In this work, we have developed electrodeposited Fe2O3 nanoparticle as an effective platform for the electrocatalytic oxidation of catecholamines. To the best of our knowledge, no study has been published so far reporting the electroanalytical applications of electrodeposited Fe2O3 nanoparticles as sensors for determination of catecholamines. The experimental results indicate that modified electrode facilitates electron transfer on surface of the electrode, reduces the overpotential, and also offers several advantages such as high repeatability and good stability.
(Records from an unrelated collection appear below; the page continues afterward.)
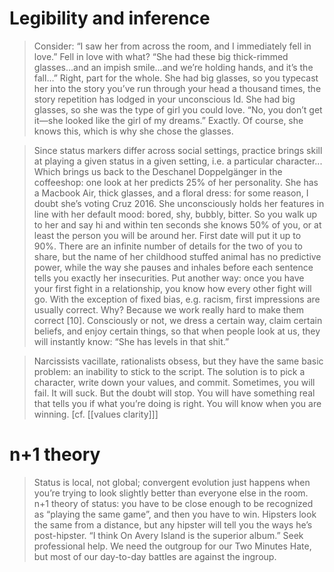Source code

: # Legibility and inference

> Consider: “I saw her from across the room, and I immediately fell in love.” Fell in love with what? “She had these big thick-rimmed glasses…and an impish smile…and we’re holding hands, and it’s the fall…” Right, part for the whole. She had big glasses, so you typecast her into the story you’ve run through your head a thousand times, the story repetition has lodged in your unconscious Id. She had big glasses, so she was the type of girl you could love. “No, you don’t get it—she looked like the girl of my dreams.” Exactly. Of course, she knows this, which is why she chose the glasses.

> Since status markers differ across social settings, practice brings skill at playing a given status in a given setting, i.e. a particular character... Which brings us back to the Deschanel Doppelgänger in the coffeeshop: one look at her predicts 25% of her personality. She has a Macbook Air, thick glasses, and a floral dress: for some reason, I doubt she’s voting Cruz 2016. She unconsciously holds her features in line with her default mood: bored, shy, bubbly, bitter. So you walk up to her and say hi and within ten seconds she knows 50% of you, or at least the person you will be around her. First date will put it up to 90%. There are an infinite number of details for the two of you to share, but the name of her childhood stuffed animal has no predictive power, while the way she pauses and inhales before each sentence tells you exactly her insecurities. Put another way: once you have your first fight in a relationship, you know how every other fight will go. With the exception of fixed bias, e.g. racism, first impressions are usually correct. Why? Because we work really hard to make them correct [10]. Consciously or not, we dress a certain way, claim certain beliefs, and enjoy certain things, so that when people look at us, they will instantly know: “She has levels in that shit.”

> Narcissists vacillate, rationalists obsess, but they have the same basic problem: an inability to stick to the script. The solution is to pick a character, write down your values, and commit. Sometimes, you will fail. It will suck. But the doubt will stop. You will have something real that tells you if what you’re doing is right. You will know when you are winning. [cf. [[values clarity]]]

# n+1 theory

> Status is local, not global; convergent evolution just happens when you’re trying to look slightly better than everyone else in the room. n+1 theory of status: you have to be close enough to be recognized as “playing the same game”, and then you have to win. Hipsters look the same from a distance, but any hipster will tell you the ways he’s post-hipster. “I think On Avery Island is the superior album.” Seek professional help. We need the outgroup for our Two Minutes Hate, but most of our day-to-day battles are against the ingroup. 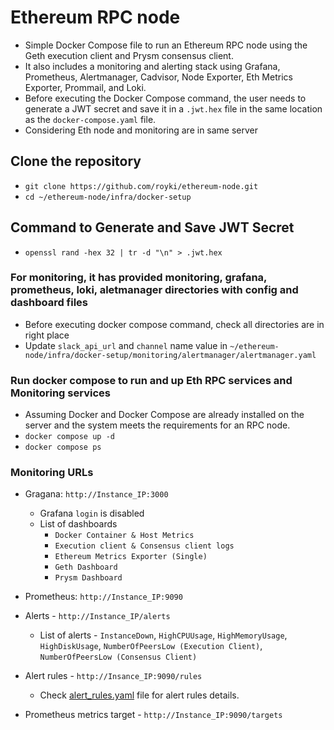 # Ethereum RPC node

- Simple Docker Compose file to run an Ethereum RPC node using the Geth execution client and Prysm consensus client.
- It also includes a monitoring and alerting stack using Grafana, Prometheus, Alertmanager, Cadvisor, Node Exporter, Eth Metrics Exporter, Prommail, and Loki.
- Before executing the Docker Compose command, the user needs to generate a JWT secret and save it in a `.jwt.hex` file in the same location as the `docker-compose.yaml` file.
- Considering Eth node and monitoring are in same server

## Clone the repository

- `git clone https://github.com/royki/ethereum-node.git`
- `cd ~/ethereum-node/infra/docker-setup`

## Command to Generate and Save JWT Secret

- `openssl rand -hex 32 | tr -d "\n" > .jwt.hex`

### For monitoring, it has provided monitoring, grafana, prometheus, loki, aletmanager directories with config and dashboard files

- Before executing docker compose command, check all directories are in right place
- Update `slack_api_url` and `channel` name value in `~/ethereum-node/infra/docker-setup/monitoring/alertmanager/alertmanager.yaml`

### Run docker compose to run and up Eth RPC services and Monitoring services

- Assuming Docker and Docker Compose are already installed on the server and the system meets the requirements for an RPC node.
- `docker compose up -d`
- `docker compose ps`

### Monitoring URLs

- Gragana: `http://Instance_IP:3000`
  - Grafana `login` is disabled
  - List of dashboards
    - `Docker Container & Host Metrics`
    - `Execution client & Consensus client logs`
    - `Ethereum Metrics Exporter (Single)`
    - `Geth Dashboard`
    - `Prysm Dashboard`

- Prometheus: `http://Instance_IP:9090`
- Alerts - `http://Instance_IP/alerts`
  - List of alerts - `InstanceDown`, `HighCPUUsage`, `HighMemoryUsage`, `HighDiskUsage`, `NumberOfPeersLow (Execution Client)`, `NumberOfPeersLow (Consensus Client)`
- Alert rules - `http://Insance_IP:9090/rules`
  - Check [alert_rules.yaml](https://github.com/royki/ethereum-node/blob/master/infra/docker-setup/monitoring/prometheus/alert_rules.yaml) file for alert rules details.
- Prometheus metrics target - `http://Instance_IP:9090/targets`
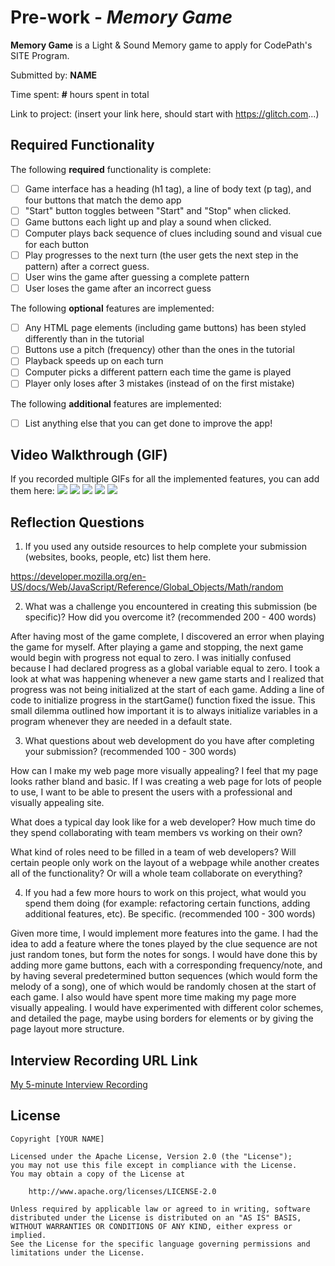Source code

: # Pre-work - *Memory Game*

**Memory Game** is a Light & Sound Memory game to apply for CodePath's SITE Program. 

Submitted by: **NAME**

Time spent: **#** hours spent in total

Link to project: (insert your link here, should start with https://glitch.com...)

## Required Functionality

The following **required** functionality is complete:

* [ ] Game interface has a heading (h1 tag), a line of body text (p tag), and four buttons that match the demo app
* [ ] "Start" button toggles between "Start" and "Stop" when clicked. 
* [ ] Game buttons each light up and play a sound when clicked. 
* [ ] Computer plays back sequence of clues including sound and visual cue for each button
* [ ] Play progresses to the next turn (the user gets the next step in the pattern) after a correct guess. 
* [ ] User wins the game after guessing a complete pattern
* [ ] User loses the game after an incorrect guess

The following **optional** features are implemented:

* [ ] Any HTML page elements (including game buttons) has been styled differently than in the tutorial
* [ ] Buttons use a pitch (frequency) other than the ones in the tutorial
* [ ] Playback speeds up on each turn
* [ ] Computer picks a different pattern each time the game is played
* [ ] Player only loses after 3 mistakes (instead of on the first mistake)

The following **additional** features are implemented:

- [ ] List anything else that you can get done to improve the app!

## Video Walkthrough (GIF)

If you recorded multiple GIFs for all the implemented features, you can add them here:
![]( http://g.recordit.co/H6J0KsfSWW.gif )
![]( http://g.recordit.co/sE5WdadCTq.gif )
![]( http://g.recordit.co/j143JV0YC4.gif )
![]( http://g.recordit.co/8kNy79uqMV.gif )
![]( http://g.recordit.co/mNShvxLXCG.gif )

## Reflection Questions
1. If you used any outside resources to help complete your submission (websites, books, people, etc) list them here. 

https://developer.mozilla.org/en-US/docs/Web/JavaScript/Reference/Global_Objects/Math/random

2. What was a challenge you encountered in creating this submission (be specific)? How did you overcome it? (recommended 200 - 400 words) 

After having most of the game complete, I discovered an error when playing the game for myself. After playing a game and stopping, the next game would begin with progress not equal to zero. I was initially confused because I had declared progress as a global variable equal to zero. I took a look at what was happening whenever a new game starts and I realized that progress was not being initialized at the start of each game. Adding a line of code to initialize progress in the startGame() function fixed the issue. This small dilemma outlined how important it is to always initialize variables in a program whenever they are needed in a default state.

3. What questions about web development do you have after completing your submission? (recommended 100 - 300 words) 

How can I make my web page more visually appealing? I feel that my page looks rather bland and basic. If I was creating a web page for lots of people to use, I want to be able to present the users with a professional and visually appealing site.  

What does a typical day look like for a web developer? How much time do they spend collaborating with team members vs working on their own?

What kind of roles need to be filled in a team of web developers? Will certain people only work on the layout of a webpage while another creates all of the functionality? Or will a whole team collaborate on everything?


4. If you had a few more hours to work on this project, what would you spend them doing (for example: refactoring certain functions, adding additional features, etc). Be specific. (recommended 100 - 300 words) 

Given more time, I would implement more features into the game. I had the idea to add a feature where the tones played by the clue sequence are not just random tones, but form the notes for songs. I would have done this by adding more game buttons, each with a corresponding frequency/note, and by having several predetermined button sequences (which would form the melody of a song), one of which would be randomly chosen at the start of each game. I also would have spent more time making my page more visually appealing. I would have experimented with different color schemes, and detailed the page, maybe using borders for elements or by giving the page layout more structure.



## Interview Recording URL Link

[My 5-minute Interview Recording](your-link-here)


## License

    Copyright [YOUR NAME]

    Licensed under the Apache License, Version 2.0 (the "License");
    you may not use this file except in compliance with the License.
    You may obtain a copy of the License at

        http://www.apache.org/licenses/LICENSE-2.0

    Unless required by applicable law or agreed to in writing, software
    distributed under the License is distributed on an "AS IS" BASIS,
    WITHOUT WARRANTIES OR CONDITIONS OF ANY KIND, either express or implied.
    See the License for the specific language governing permissions and
    limitations under the License.
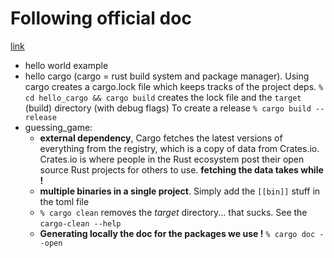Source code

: # Following official doc

[link](https://doc.rust-lang.org/stable/book/second-edition/ch01-03-hello-cargo.html)

- hello world example
- hello cargo (cargo = rust build system and package manager).
  Using cargo creates a cargo.lock file which keeps tracks of the project deps.
  `% cd hello_cargo && cargo build` creates the lock file and the `target`
  (build) directory (with debug flags)
  To create a release `% cargo build --release`
- guessing_game:
  - **external dependency**, Cargo fetches the latest versions of everything from
  the registry, which is a copy of data from Crates.io. Crates.io is where
  people in the Rust ecosystem post their open source Rust projects for others
  to use. **fetching the data takes while !**
  - **multiple binaries in a single project**. Simply add the `[[bin]]`
  stuff in the toml file
  - `% cargo clean` removes the *target* directory... that sucks.
  See the `cargo-clean --help`
  - **Generating locally the doc for the packages we use !** `% cargo doc --open`
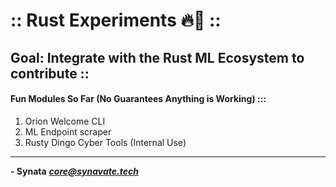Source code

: # :: Rust Experiments 🔥🦀 ::

##  Goal: Integrate with the Rust ML Ecosystem to contribute ::

#### Fun Modules So Far (No Guarantees Anything is Working) :::

1.  Orion Welcome CLI
2.  ML Endpoint scraper
3.  Rusty Dingo Cyber Tools (Internal Use)


---------------
**- Synata**
***core@synavate.tech***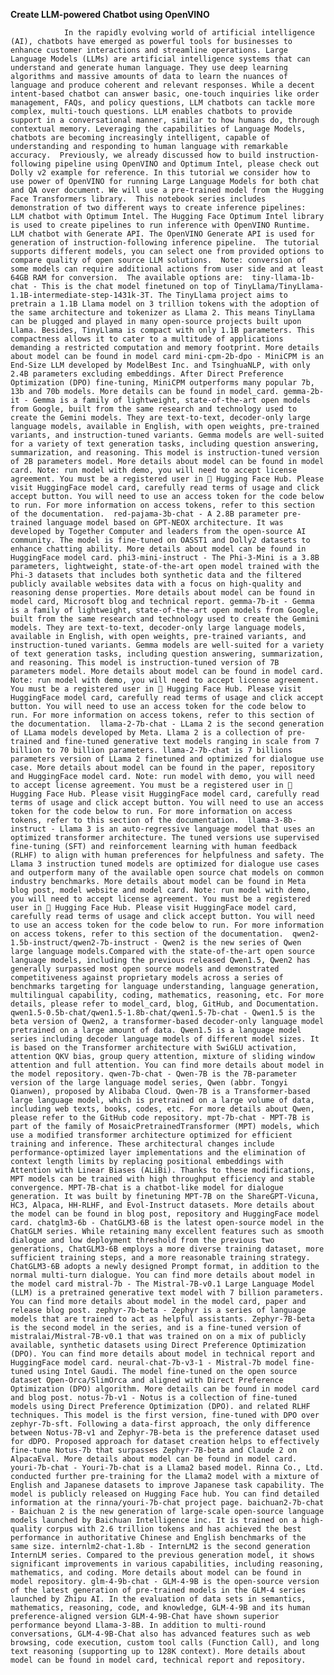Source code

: **Create LLM-powered Chatbot using OpenVINO**                                                                                                                                             
                                                    
				In the rapidly evolving world of artificial intelligence (AI), chatbots have emerged as powerful tools for businesses to enhance customer interactions and streamline operations. Large Language Models (LLMs) are artificial intelligence systems that can understand and generate human language. They use deep learning algorithms and massive amounts of data to learn the nuances of language and produce coherent and relevant responses. While a decent intent-based chatbot can answer basic, one-touch inquiries like order management, FAQs, and policy questions, LLM chatbots can tackle more complex, multi-touch questions. LLM enables chatbots to provide support in a conversational manner, similar to how humans do, through contextual memory. Leveraging the capabilities of Language Models, chatbots are becoming increasingly intelligent, capable of understanding and responding to human language with remarkable accuracy.  Previously, we already discussed how to build instruction-following pipeline using OpenVINO and Optimum Intel, please check out Dolly v2 example for reference. In this tutorial we consider how to use power of OpenVINO for running Large Language Models for both chat and QA over document. We will use a pre-trained model from the Hugging Face Transformers library.  This notebook series includes demonstration of two different ways to create inference pipelines:  LLM chatbot with Optimum Intel. The Hugging Face Optimum Intel library is used to create pipelines to run inference with OpenVINO Runtime.  LLM chatbot with Generate API. The OpenVINO Generate API is used for generation of instruction-following inference pipeline.  The tutorial supports different models, you can select one from provided options to compare quality of open source LLM solutions.  Note: conversion of some models can require additional actions from user side and at least 64GB RAM for conversion.  The available options are:  tiny-llama-1b-chat - This is the chat model finetuned on top of TinyLlama/TinyLlama-1.1B-intermediate-step-1431k-3T. The TinyLlama project aims to pretrain a 1.1B Llama model on 3 trillion tokens with the adoption of the same architecture and tokenizer as Llama 2. This means TinyLlama can be plugged and played in many open-source projects built upon Llama. Besides, TinyLlama is compact with only 1.1B parameters. This compactness allows it to cater to a multitude of applications demanding a restricted computation and memory footprint. More details about model can be found in model card mini-cpm-2b-dpo - MiniCPM is an End-Size LLM developed by ModelBest Inc. and TsinghuaNLP, with only 2.4B parameters excluding embeddings. After Direct Preference Optimization (DPO) fine-tuning, MiniCPM outperforms many popular 7b, 13b and 70b models. More details can be found in model_card. gemma-2b-it - Gemma is a family of lightweight, state-of-the-art open models from Google, built from the same research and technology used to create the Gemini models. They are text-to-text, decoder-only large language models, available in English, with open weights, pre-trained variants, and instruction-tuned variants. Gemma models are well-suited for a variety of text generation tasks, including question answering, summarization, and reasoning. This model is instruction-tuned version of 2B parameters model. More details about model can be found in model card. Note: run model with demo, you will need to accept license agreement. You must be a registered user in 🤗 Hugging Face Hub. Please visit HuggingFace model card, carefully read terms of usage and click accept button. You will need to use an access token for the code below to run. For more information on access tokens, refer to this section of the documentation.  red-pajama-3b-chat - A 2.8B parameter pre-trained language model based on GPT-NEOX architecture. It was developed by Together Computer and leaders from the open-source AI community. The model is fine-tuned on OASST1 and Dolly2 datasets to enhance chatting ability. More details about model can be found in HuggingFace model card. phi3-mini-instruct - The Phi-3-Mini is a 3.8B parameters, lightweight, state-of-the-art open model trained with the Phi-3 datasets that includes both synthetic data and the filtered publicly available websites data with a focus on high-quality and reasoning dense properties. More details about model can be found in model card, Microsoft blog and technical report. gemma-7b-it - Gemma is a family of lightweight, state-of-the-art open models from Google, built from the same research and technology used to create the Gemini models. They are text-to-text, decoder-only large language models, available in English, with open weights, pre-trained variants, and instruction-tuned variants. Gemma models are well-suited for a variety of text generation tasks, including question answering, summarization, and reasoning. This model is instruction-tuned version of 7B parameters model. More details about model can be found in model card. Note: run model with demo, you will need to accept license agreement. You must be a registered user in 🤗 Hugging Face Hub. Please visit HuggingFace model card, carefully read terms of usage and click accept button. You will need to use an access token for the code below to run. For more information on access tokens, refer to this section of the documentation.  llama-2-7b-chat - LLama 2 is the second generation of LLama models developed by Meta. Llama 2 is a collection of pre-trained and fine-tuned generative text models ranging in scale from 7 billion to 70 billion parameters. llama-2-7b-chat is 7 billions parameters version of LLama 2 finetuned and optimized for dialogue use case. More details about model can be found in the paper, repository and HuggingFace model card. Note: run model with demo, you will need to accept license agreement. You must be a registered user in 🤗 Hugging Face Hub. Please visit HuggingFace model card, carefully read terms of usage and click accept button. You will need to use an access token for the code below to run. For more information on access tokens, refer to this section of the documentation.  llama-3-8b-instruct - Llama 3 is an auto-regressive language model that uses an optimized transformer architecture. The tuned versions use supervised fine-tuning (SFT) and reinforcement learning with human feedback (RLHF) to align with human preferences for helpfulness and safety. The Llama 3 instruction tuned models are optimized for dialogue use cases and outperform many of the available open source chat models on common industry benchmarks. More details about model can be found in Meta blog post, model website and model card. Note: run model with demo, you will need to accept license agreement. You must be a registered user in 🤗 Hugging Face Hub. Please visit HuggingFace model card, carefully read terms of usage and click accept button. You will need to use an access token for the code below to run. For more information on access tokens, refer to this section of the documentation.  qwen2-1.5b-instruct/qwen2-7b-instruct - Qwen2 is the new series of Qwen large language models.Compared with the state-of-the-art open source language models, including the previous released Qwen1.5, Qwen2 has generally surpassed most open source models and demonstrated competitiveness against proprietary models across a series of benchmarks targeting for language understanding, language generation, multilingual capability, coding, mathematics, reasoning, etc. For more details, please refer to model_card, blog, GitHub, and Documentation. qwen1.5-0.5b-chat/qwen1.5-1.8b-chat/qwen1.5-7b-chat - Qwen1.5 is the beta version of Qwen2, a transformer-based decoder-only language model pretrained on a large amount of data. Qwen1.5 is a language model series including decoder language models of different model sizes. It is based on the Transformer architecture with SwiGLU activation, attention QKV bias, group query attention, mixture of sliding window attention and full attention. You can find more details about model in the model repository. qwen-7b-chat - Qwen-7B is the 7B-parameter version of the large language model series, Qwen (abbr. Tongyi Qianwen), proposed by Alibaba Cloud. Qwen-7B is a Transformer-based large language model, which is pretrained on a large volume of data, including web texts, books, codes, etc. For more details about Qwen, please refer to the GitHub code repository. mpt-7b-chat - MPT-7B is part of the family of MosaicPretrainedTransformer (MPT) models, which use a modified transformer architecture optimized for efficient training and inference. These architectural changes include performance-optimized layer implementations and the elimination of context length limits by replacing positional embeddings with Attention with Linear Biases (ALiBi). Thanks to these modifications, MPT models can be trained with high throughput efficiency and stable convergence. MPT-7B-chat is a chatbot-like model for dialogue generation. It was built by finetuning MPT-7B on the ShareGPT-Vicuna, HC3, Alpaca, HH-RLHF, and Evol-Instruct datasets. More details about the model can be found in blog post, repository and HuggingFace model card. chatglm3-6b - ChatGLM3-6B is the latest open-source model in the ChatGLM series. While retaining many excellent features such as smooth dialogue and low deployment threshold from the previous two generations, ChatGLM3-6B employs a more diverse training dataset, more sufficient training steps, and a more reasonable training strategy. ChatGLM3-6B adopts a newly designed Prompt format, in addition to the normal multi-turn dialogue. You can find more details about model in the model card mistral-7b - The Mistral-7B-v0.1 Large Language Model (LLM) is a pretrained generative text model with 7 billion parameters. You can find more details about model in the model card, paper and release blog post. zephyr-7b-beta - Zephyr is a series of language models that are trained to act as helpful assistants. Zephyr-7B-beta is the second model in the series, and is a fine-tuned version of mistralai/Mistral-7B-v0.1 that was trained on on a mix of publicly available, synthetic datasets using Direct Preference Optimization (DPO). You can find more details about model in technical report and HuggingFace model card. neural-chat-7b-v3-1 - Mistral-7b model fine-tuned using Intel Gaudi. The model fine-tuned on the open source dataset Open-Orca/SlimOrca and aligned with Direct Preference Optimization (DPO) algorithm. More details can be found in model card and blog post. notus-7b-v1 - Notus is a collection of fine-tuned models using Direct Preference Optimization (DPO). and related RLHF techniques. This model is the first version, fine-tuned with DPO over zephyr-7b-sft. Following a data-first approach, the only difference between Notus-7B-v1 and Zephyr-7B-beta is the preference dataset used for dDPO. Proposed approach for dataset creation helps to effectively fine-tune Notus-7b that surpasses Zephyr-7B-beta and Claude 2 on AlpacaEval. More details about model can be found in model card. youri-7b-chat - Youri-7b-chat is a Llama2 based model. Rinna Co., Ltd. conducted further pre-training for the Llama2 model with a mixture of English and Japanese datasets to improve Japanese task capability. The model is publicly released on Hugging Face hub. You can find detailed information at the rinna/youri-7b-chat project page. baichuan2-7b-chat - Baichuan 2 is the new generation of large-scale open-source language models launched by Baichuan Intelligence inc. It is trained on a high-quality corpus with 2.6 trillion tokens and has achieved the best performance in authoritative Chinese and English benchmarks of the same size. internlm2-chat-1.8b - InternLM2 is the second generation InternLM series. Compared to the previous generation model, it shows significant improvements in various capabilities, including reasoning, mathematics, and coding. More details about model can be found in model repository. glm-4-9b-chat - GLM-4-9B is the open-source version of the latest generation of pre-trained models in the GLM-4 series launched by Zhipu AI. In the evaluation of data sets in semantics, mathematics, reasoning, code, and knowledge, GLM-4-9B and its human preference-aligned version GLM-4-9B-Chat have shown superior performance beyond Llama-3-8B. In addition to multi-round conversations, GLM-4-9B-Chat also has advanced features such as web browsing, code execution, custom tool calls (Function Call), and long text reasoning (supporting up to 128K context). More details about model can be found in model card, technical report and repository.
The modified electrode with Fe2O3 used for the determination of the levodopa, epinephrine, and dopamine.
Experimental
Apparatus and chemicals
The electrochemical measurements were performed with a potentiostat/galvanostat (SAMA 500, Iran). A conventional three-electrode cell was used. A saturated calomel electrode (SCE), a platinum wire, and a glassy carbon electrode modified by Fe2O3 nanoparticles were used as the reference, counter, and working electrodes, respectively. A Metrohm 781 pH/ion meter was used for pH measurements. The buffer solutions were prepared from orthophosphoric acid and its salts in the pH 7.0. All solutions were freshly prepared with double-distilled water. Analytical grade FeCl3·6H2O and all other reagents were acquired from Merck (Darmstadt, Germany).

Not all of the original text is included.